=== WHAT YOU WILL DO ===
Whichever lines of the entries hold the word "into" should be identified and copied.

Stored data entries
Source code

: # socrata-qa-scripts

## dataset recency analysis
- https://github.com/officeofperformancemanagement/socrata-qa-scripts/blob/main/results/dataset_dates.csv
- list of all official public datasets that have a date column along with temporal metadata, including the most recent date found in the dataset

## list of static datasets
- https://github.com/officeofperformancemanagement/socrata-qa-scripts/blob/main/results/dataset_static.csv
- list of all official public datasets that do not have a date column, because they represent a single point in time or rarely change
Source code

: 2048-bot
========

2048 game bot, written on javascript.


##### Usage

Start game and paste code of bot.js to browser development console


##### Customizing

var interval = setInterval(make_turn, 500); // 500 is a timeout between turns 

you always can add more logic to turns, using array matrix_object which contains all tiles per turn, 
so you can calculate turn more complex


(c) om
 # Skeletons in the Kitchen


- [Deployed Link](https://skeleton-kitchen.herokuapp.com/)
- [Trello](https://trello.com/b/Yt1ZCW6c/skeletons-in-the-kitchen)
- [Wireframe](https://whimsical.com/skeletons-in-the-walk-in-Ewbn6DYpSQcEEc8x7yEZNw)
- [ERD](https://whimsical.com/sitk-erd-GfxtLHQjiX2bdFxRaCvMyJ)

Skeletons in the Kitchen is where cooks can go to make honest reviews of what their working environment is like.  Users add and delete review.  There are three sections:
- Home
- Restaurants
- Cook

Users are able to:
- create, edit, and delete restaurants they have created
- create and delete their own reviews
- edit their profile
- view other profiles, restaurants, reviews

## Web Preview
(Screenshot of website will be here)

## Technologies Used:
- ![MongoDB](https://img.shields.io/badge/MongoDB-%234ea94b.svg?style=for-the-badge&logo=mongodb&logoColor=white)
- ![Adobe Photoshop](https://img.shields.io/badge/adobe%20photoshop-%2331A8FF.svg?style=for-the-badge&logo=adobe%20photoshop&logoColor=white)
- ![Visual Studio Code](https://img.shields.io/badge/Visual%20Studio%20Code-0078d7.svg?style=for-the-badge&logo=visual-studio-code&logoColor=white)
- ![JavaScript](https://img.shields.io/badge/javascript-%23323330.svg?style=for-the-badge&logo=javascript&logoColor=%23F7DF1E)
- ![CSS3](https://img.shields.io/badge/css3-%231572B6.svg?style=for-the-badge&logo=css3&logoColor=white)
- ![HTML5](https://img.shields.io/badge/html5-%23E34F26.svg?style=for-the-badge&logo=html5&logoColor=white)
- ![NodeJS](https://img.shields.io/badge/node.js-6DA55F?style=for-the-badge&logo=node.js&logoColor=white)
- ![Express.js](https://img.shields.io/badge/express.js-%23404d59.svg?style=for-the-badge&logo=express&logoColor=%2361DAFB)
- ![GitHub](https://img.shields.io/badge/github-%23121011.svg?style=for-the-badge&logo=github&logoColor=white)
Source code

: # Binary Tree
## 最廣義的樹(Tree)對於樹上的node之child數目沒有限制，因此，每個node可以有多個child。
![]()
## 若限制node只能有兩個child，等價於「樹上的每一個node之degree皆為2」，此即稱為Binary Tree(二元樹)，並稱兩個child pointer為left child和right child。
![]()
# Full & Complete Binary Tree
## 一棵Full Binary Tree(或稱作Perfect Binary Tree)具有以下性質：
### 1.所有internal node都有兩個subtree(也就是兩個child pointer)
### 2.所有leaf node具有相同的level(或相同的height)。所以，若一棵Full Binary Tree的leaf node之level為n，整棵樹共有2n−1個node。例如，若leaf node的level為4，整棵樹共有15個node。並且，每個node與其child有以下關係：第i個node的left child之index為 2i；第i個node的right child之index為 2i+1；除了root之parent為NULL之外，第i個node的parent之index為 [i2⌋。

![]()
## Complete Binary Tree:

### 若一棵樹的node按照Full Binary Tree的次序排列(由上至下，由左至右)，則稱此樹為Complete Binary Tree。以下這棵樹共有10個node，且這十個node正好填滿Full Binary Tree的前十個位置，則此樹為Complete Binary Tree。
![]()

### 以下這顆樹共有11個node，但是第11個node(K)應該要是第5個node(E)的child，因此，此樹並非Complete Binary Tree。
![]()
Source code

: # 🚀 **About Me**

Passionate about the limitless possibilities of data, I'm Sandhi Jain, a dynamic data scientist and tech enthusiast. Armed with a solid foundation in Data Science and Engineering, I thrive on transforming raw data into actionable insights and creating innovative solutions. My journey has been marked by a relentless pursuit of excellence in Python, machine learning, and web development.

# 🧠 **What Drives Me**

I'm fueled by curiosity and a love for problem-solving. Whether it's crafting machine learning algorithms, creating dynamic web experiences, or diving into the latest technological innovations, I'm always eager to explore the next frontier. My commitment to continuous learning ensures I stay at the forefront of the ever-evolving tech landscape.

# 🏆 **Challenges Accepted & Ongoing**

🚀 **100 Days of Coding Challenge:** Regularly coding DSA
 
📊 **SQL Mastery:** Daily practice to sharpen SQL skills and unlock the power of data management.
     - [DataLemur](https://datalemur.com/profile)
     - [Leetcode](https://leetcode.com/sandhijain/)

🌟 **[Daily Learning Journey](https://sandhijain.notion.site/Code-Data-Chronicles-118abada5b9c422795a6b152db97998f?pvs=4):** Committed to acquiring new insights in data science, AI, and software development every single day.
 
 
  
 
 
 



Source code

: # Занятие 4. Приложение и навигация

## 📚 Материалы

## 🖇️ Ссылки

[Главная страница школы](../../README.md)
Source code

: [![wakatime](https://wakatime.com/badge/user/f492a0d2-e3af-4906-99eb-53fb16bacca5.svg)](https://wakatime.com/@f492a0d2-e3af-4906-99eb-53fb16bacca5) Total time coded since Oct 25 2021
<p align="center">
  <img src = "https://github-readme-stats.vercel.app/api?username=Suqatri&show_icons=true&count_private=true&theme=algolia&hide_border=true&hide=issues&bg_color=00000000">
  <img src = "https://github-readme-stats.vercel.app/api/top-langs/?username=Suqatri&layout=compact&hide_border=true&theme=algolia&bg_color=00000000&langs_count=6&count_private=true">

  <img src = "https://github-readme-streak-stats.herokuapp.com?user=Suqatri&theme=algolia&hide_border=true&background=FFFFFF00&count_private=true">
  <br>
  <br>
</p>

=== RESULT OF THE TASK ===
Passionate about the limitless possibilities of data, I'm Sandhi Jain, a dynamic data scientist and tech enthusiast. Armed with a solid foundation in Data Science and Engineering, I thrive on transforming raw data into actionable insights and creating innovative solutions. My journey has been marked by a relentless pursuit of excellence in Python, machine learning, and web development.
I'm fueled by curiosity and a love for problem-solving. Whether it's crafting machine learning algorithms, creating dynamic web experiences, or diving into the latest technological innovations, I'm always eager to explore the next frontier. My commitment to continuous learning ensures I stay at the forefront of the ever-evolving tech landscape.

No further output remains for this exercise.